Task instructions
Search the material for lines containing the word "Power", and copy each one.

.....

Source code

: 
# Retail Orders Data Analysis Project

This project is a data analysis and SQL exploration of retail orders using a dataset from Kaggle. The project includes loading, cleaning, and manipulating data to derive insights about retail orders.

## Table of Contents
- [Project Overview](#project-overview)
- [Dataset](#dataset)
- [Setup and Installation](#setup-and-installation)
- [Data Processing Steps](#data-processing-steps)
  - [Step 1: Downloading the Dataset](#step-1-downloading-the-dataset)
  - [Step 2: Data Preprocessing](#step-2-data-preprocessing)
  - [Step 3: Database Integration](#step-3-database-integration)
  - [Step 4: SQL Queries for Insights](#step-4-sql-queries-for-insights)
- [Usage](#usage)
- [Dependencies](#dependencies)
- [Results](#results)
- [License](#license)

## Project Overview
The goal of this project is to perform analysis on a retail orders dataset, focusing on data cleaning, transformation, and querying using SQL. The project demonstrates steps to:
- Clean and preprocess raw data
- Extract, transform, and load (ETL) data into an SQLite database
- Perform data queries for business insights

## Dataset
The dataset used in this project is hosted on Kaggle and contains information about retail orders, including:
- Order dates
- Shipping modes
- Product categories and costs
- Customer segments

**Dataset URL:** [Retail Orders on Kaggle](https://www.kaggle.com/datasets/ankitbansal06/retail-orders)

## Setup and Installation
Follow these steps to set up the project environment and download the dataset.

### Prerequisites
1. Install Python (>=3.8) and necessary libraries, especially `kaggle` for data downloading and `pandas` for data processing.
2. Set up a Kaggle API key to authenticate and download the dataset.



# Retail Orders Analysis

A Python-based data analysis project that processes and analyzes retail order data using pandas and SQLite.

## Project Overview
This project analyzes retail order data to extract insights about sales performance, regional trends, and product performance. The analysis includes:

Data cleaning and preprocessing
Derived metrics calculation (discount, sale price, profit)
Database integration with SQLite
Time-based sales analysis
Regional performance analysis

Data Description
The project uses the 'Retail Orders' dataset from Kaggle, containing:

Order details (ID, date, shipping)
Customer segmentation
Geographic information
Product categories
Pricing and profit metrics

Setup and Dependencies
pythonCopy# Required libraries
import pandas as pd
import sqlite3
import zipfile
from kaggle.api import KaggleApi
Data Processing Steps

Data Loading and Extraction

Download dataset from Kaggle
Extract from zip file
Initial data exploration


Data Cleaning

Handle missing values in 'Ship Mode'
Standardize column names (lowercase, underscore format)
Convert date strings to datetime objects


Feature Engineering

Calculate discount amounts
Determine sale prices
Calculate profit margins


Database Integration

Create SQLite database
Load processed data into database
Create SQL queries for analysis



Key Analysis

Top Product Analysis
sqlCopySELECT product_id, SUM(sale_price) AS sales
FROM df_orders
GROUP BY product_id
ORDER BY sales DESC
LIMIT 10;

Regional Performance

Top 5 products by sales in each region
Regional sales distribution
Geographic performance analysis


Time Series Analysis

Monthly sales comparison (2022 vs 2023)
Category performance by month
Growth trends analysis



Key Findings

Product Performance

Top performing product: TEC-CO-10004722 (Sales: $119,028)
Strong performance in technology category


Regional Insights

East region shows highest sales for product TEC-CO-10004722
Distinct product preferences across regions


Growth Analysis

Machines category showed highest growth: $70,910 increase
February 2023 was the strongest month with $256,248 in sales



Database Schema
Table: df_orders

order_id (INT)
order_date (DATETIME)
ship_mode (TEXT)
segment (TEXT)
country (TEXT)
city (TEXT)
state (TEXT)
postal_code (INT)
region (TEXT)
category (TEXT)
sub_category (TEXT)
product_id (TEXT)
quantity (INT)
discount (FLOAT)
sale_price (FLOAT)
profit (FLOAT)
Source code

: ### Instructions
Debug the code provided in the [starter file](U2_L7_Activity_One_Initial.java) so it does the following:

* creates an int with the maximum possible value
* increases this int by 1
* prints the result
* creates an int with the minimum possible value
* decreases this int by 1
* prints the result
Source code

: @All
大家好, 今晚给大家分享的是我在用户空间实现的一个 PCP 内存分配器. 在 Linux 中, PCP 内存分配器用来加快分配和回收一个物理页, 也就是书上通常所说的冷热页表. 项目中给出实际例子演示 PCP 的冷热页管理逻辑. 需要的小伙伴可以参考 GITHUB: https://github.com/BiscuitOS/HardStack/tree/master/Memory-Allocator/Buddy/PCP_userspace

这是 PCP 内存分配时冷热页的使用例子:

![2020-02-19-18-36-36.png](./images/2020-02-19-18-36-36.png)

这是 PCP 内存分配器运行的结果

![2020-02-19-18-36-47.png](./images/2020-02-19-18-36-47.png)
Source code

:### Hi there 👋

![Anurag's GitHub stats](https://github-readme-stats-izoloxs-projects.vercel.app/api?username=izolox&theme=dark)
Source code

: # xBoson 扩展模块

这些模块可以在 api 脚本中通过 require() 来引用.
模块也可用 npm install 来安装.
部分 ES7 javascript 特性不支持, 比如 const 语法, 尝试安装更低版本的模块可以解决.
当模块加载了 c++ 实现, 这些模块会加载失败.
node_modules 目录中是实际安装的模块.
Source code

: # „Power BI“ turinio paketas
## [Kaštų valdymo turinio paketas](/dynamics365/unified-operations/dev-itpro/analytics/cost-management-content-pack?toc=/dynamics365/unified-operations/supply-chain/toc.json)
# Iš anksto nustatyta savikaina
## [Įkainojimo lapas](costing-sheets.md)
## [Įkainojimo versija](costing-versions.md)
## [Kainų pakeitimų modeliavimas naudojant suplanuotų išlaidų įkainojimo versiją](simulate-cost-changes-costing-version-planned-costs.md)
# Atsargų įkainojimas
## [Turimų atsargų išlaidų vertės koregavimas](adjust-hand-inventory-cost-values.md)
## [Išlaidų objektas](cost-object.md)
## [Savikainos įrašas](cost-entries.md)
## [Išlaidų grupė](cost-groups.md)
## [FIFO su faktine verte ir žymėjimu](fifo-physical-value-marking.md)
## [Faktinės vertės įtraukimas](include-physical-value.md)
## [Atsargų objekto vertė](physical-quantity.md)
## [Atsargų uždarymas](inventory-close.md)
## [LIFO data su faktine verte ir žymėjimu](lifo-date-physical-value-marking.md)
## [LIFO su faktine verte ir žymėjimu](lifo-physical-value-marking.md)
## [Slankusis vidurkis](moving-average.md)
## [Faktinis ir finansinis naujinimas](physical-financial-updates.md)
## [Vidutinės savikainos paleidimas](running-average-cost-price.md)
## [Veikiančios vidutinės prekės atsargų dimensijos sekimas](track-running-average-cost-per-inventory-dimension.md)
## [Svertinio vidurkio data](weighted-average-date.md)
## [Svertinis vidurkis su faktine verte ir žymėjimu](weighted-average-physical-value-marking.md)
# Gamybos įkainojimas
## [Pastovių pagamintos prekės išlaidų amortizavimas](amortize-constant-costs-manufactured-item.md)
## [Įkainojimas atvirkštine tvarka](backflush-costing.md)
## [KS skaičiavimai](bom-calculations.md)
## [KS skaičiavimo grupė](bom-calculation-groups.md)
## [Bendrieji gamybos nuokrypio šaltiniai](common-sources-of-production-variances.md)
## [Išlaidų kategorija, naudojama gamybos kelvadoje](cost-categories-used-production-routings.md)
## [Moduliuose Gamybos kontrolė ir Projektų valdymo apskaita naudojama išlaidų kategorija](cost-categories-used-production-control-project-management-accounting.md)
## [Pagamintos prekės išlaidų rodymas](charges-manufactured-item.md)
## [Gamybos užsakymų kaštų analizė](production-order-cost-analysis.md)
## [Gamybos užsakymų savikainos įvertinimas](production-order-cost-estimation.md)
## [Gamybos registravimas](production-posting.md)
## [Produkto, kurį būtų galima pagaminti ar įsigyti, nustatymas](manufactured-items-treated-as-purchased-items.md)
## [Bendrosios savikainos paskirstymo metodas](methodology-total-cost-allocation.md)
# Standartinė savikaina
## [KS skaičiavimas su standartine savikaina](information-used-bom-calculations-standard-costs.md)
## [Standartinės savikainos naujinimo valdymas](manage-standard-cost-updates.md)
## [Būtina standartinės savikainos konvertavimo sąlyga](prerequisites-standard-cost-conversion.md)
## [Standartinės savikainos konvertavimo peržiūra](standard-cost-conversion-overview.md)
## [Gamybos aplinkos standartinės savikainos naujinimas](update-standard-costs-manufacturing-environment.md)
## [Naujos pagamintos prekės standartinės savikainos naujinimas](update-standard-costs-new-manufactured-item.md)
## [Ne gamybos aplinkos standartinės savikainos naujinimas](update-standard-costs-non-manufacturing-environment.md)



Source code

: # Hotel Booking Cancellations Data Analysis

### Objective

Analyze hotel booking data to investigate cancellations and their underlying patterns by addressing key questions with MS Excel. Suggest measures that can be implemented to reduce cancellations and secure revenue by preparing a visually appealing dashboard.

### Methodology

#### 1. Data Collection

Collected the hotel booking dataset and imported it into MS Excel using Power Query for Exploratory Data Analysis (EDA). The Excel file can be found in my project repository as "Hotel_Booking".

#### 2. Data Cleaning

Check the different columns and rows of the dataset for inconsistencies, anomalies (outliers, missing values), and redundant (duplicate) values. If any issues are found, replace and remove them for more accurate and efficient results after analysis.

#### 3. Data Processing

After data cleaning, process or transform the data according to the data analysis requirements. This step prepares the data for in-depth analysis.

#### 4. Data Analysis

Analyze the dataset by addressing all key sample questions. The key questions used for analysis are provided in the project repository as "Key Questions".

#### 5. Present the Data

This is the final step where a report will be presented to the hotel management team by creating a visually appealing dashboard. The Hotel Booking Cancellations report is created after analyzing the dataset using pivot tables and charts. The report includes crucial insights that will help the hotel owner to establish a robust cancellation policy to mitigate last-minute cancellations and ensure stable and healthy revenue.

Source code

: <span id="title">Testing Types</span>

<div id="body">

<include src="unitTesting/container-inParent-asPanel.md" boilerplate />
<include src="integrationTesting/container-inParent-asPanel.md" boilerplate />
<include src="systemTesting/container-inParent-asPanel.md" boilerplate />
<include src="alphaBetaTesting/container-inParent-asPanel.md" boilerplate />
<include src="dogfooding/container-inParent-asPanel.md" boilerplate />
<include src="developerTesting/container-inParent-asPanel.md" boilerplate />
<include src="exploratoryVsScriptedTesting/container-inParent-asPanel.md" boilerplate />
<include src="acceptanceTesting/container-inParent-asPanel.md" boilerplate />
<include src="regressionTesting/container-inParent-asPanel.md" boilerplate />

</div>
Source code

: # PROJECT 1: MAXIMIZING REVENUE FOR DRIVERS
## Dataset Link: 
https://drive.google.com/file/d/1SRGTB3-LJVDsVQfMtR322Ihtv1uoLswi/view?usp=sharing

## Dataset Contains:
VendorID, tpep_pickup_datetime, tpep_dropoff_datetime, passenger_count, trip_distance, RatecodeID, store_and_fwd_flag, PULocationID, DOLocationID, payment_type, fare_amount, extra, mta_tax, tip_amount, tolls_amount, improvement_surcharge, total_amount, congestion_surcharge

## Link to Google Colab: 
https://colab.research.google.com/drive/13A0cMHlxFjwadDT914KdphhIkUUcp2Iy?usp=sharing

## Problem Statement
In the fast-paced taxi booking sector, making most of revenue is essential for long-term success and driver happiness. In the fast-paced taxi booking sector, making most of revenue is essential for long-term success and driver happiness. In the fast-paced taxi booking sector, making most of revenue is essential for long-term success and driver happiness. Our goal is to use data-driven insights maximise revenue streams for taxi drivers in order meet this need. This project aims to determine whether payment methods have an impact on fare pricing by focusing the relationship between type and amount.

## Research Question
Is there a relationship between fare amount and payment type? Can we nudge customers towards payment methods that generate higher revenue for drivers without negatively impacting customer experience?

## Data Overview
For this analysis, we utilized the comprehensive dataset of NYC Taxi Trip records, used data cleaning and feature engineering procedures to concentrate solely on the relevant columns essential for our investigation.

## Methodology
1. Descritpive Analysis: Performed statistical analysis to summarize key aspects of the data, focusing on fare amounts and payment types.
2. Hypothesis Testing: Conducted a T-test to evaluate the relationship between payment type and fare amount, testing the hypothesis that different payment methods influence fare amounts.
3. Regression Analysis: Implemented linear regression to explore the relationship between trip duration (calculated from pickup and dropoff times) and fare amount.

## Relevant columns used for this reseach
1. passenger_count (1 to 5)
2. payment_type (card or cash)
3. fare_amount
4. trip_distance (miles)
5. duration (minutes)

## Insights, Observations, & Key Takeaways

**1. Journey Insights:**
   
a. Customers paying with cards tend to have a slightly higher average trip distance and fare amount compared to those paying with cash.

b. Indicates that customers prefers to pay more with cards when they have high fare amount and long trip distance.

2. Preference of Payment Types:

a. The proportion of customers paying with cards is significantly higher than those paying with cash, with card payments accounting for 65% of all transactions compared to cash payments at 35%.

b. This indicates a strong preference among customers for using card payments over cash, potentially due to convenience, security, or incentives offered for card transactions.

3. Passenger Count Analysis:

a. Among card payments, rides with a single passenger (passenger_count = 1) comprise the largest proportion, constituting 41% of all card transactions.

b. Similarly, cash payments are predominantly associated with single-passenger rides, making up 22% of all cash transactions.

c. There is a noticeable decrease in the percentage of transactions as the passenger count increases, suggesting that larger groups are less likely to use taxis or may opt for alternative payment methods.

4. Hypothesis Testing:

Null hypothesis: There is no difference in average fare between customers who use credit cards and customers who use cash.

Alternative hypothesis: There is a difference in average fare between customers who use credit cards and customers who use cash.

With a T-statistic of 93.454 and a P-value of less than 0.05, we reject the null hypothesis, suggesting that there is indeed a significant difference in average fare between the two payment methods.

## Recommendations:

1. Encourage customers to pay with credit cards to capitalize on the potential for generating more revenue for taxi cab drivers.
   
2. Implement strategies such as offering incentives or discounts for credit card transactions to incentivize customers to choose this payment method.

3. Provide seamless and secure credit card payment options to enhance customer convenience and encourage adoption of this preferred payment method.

.....

Problem solution
: # „Power BI“ turinio paketas
Collected the hotel booking dataset and imported it into MS Excel using Power Query for Exploratory Data Analysis (EDA). The Excel file can be found in my project repository as "Hotel_Booking".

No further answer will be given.